Apakah Anda seorang penjudi bermasalah?

Penjudi yang jatuh cinta dengan kegembiraan dan “aksi” perjudian mungkin, pada awalnya, cukup sukses. Mereka berfantasi tentang kesuksesan lebih lanjut dan perjudian menjadi jalan pribadi mereka menuju kekayaan dan kekuasaan. Mereka yang menuju masalah berpikir bahwa mereka lebih pintar daripada petaruh pada umumnya. Mereka tahu bahwa perjudian akan berhasil bagi mereka karena mereka, tidak seperti orang yang kurang pintar, benar-benar memahami cara mengalahkan sistem.

Saat mereka semakin terlibat dalam perjudian, mereka memperoleh sebagian besar harga diri mereka dari melihat diri mereka sebagai orang yang pintar atau beruntung.

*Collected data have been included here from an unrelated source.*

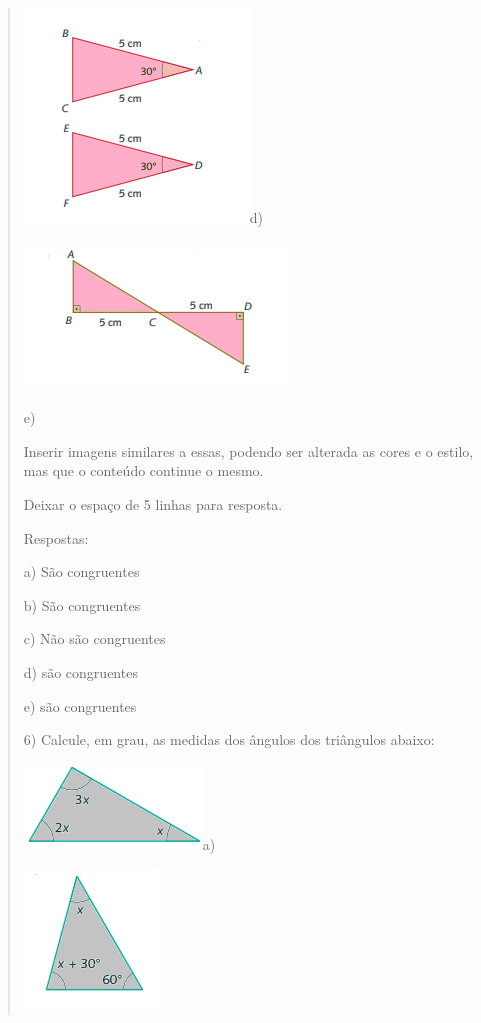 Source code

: \begin{quote}
\begin{escolha}
\includegraphics[width=2.35417in,height=2.23958in]{./imgSAEB_8_MAT/media/image22.png}d)

\includegraphics[width=2.73958in,height=1.54167in]{./imgSAEB_8_MAT/media/image23.png}

e)

Inserir imagens similares a essas, podendo ser alterada as cores e o
estilo, mas que o conteúdo continue o mesmo.

Deixar o espaço de 5 linhas para resposta.

Respostas:

a) São congruentes

b) São congruentes

c) Não são congruentes

d) são congruentes

e) são congruentes

6) Calcule, em grau, as medidas dos ângulos dos triângulos abaixo:

\includegraphics[width=1.86458in,height=0.89583in]{./imgSAEB_8_MAT/media/image24.png}a)

\includegraphics[width=1.40625in,height=1.47917in]{./imgSAEB_8_MAT/media/image25.png}


\end{escolha}
\end{quote}
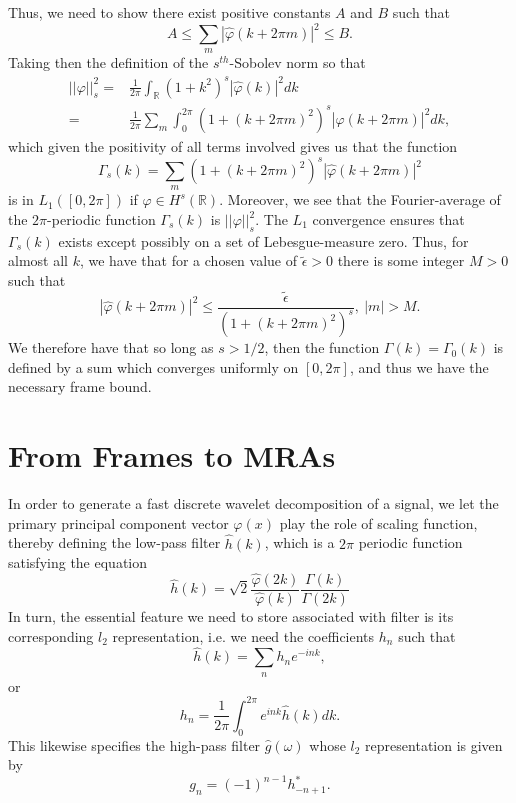 \documentclass[a4paper,11pt]{article}
\newcommand{\gnorm}[1]{\left|\left| #1\right|\right|}
\begin{document}
Thus, we need to show there exist positive constants $A$ and $B$ such that 
\[
A \leq \sum_{m} \left|\hat{\varphi}(k + 2\pi m) \right|^{2} \leq B. 
\]
Taking then the definition of the $s^{th}$-Sobolev norm so that 
\begin{align*}
\gnorm{\varphi}^{2}_{s} = & \frac{1}{2\pi}\int_{\mathbb{R}}\left(1+k^{2}\right)^{s}\left|\hat{\varphi}(k)\right|^{2}dk\\
= & \frac{1}{2\pi}\sum_{m}\int_{0}^{2\pi} \left(1 + (k+2\pi m)^{2} \right)^{s}\left|\hat{\varphi}(k+2\pi m) \right|^{2}dk,
\end{align*}
which given the positivity of all terms involved gives us that the function 
\[
\Gamma_{s}(k) = \sum_{m}\left(1 + (k+2\pi m)^{2} \right)^{s}\left|\hat{\varphi}(k+2\pi m) \right|^{2}
\]
is in $L_{1}([0,2\pi])$ if $\varphi \in H^{s}(\mathbb{R})$.  Moreover, we see that the Fourier-average of the $2\pi$-periodic function $\Gamma_{s}(k)$ is $\gnorm{\varphi}_{s}^{2}$.   The $L_{1}$ convergence ensures that $\Gamma_{s}(k)$ exists except possibly on a set of Lebesgue-measure zero.  Thus, for almost all $k$, we have that for a chosen value of $\tilde{\epsilon}>0$ there is some integer $M>0$ such that 
\[
\left|\hat{\varphi}(k+2\pi m) \right|^{2} \leq \frac{\tilde{\epsilon}}{\left(1+(k+2\pi m)^{2}\right)^{s}}, ~ |m|>M.
\]
We therefore have that so long as $s>1/2$, then the function $\Gamma(k) = \Gamma_{0}(k)$ is defined by a sum which converges uniformly on $[0,2\pi]$, and thus we have the necessary frame bound.  

\section*{From Frames to MRAs}
In order to generate a fast discrete wavelet decomposition of a signal, we let the primary principal component vector $\varphi(x)$ play the role of scaling function, thereby defining the low-pass filter $\hat{h}(k)$, which is a $2\pi$ periodic function satisfying the equation 
\[
\hat{h}(k) = \sqrt{2}\frac{\hat{\varphi}(2k)}{\hat{\varphi}(k)}\frac{\Gamma(k)}{\Gamma(2k)}
\]
In turn, the essential feature we need to store associated with filter is its corresponding $l_{2}$ representation, i.e. we need the coefficients $h_{n}$ such that 
\[
\hat{h}(k) = \sum_{n} h_{n} e^{-ink},
\]
or
\[
h_{n} = \frac{1}{2\pi}\int_{0}^{2\pi}e^{ink}\hat{h}(k)dk.
\]
This likewise specifies the high-pass filter $\hat{g}(\omega)$ whose $l_{2}$ representation is given by 
\[
g_{n} = (-1)^{n-1}h^{\ast}_{-n+1}.
\]
\end{document}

Karena itu, dua hal terjadi ketika mereka mengalami kerugian yang tak terelakkan. Pertama, mereka menderita kerugian finansial. Kedua, dan seringkali lebih penting, mereka menderita ego yang kempes Layar303.

Untuk menyelamatkan harga diri mereka, mereka merasionalisasi kerugian dengan menyalahkan orang lain, seperti joki atau pelempar, atau dengan menyalahkan “nasib buruk” dalam permainan kartu, dadu, atau lotere. Atau mereka merenungkan kemampuan mereka dalam menentukan handicapping dan mengatakan kepada diri mereka sendiri bahwa mereka tidak akan membuat “kesalahan” yang sama di lain waktu.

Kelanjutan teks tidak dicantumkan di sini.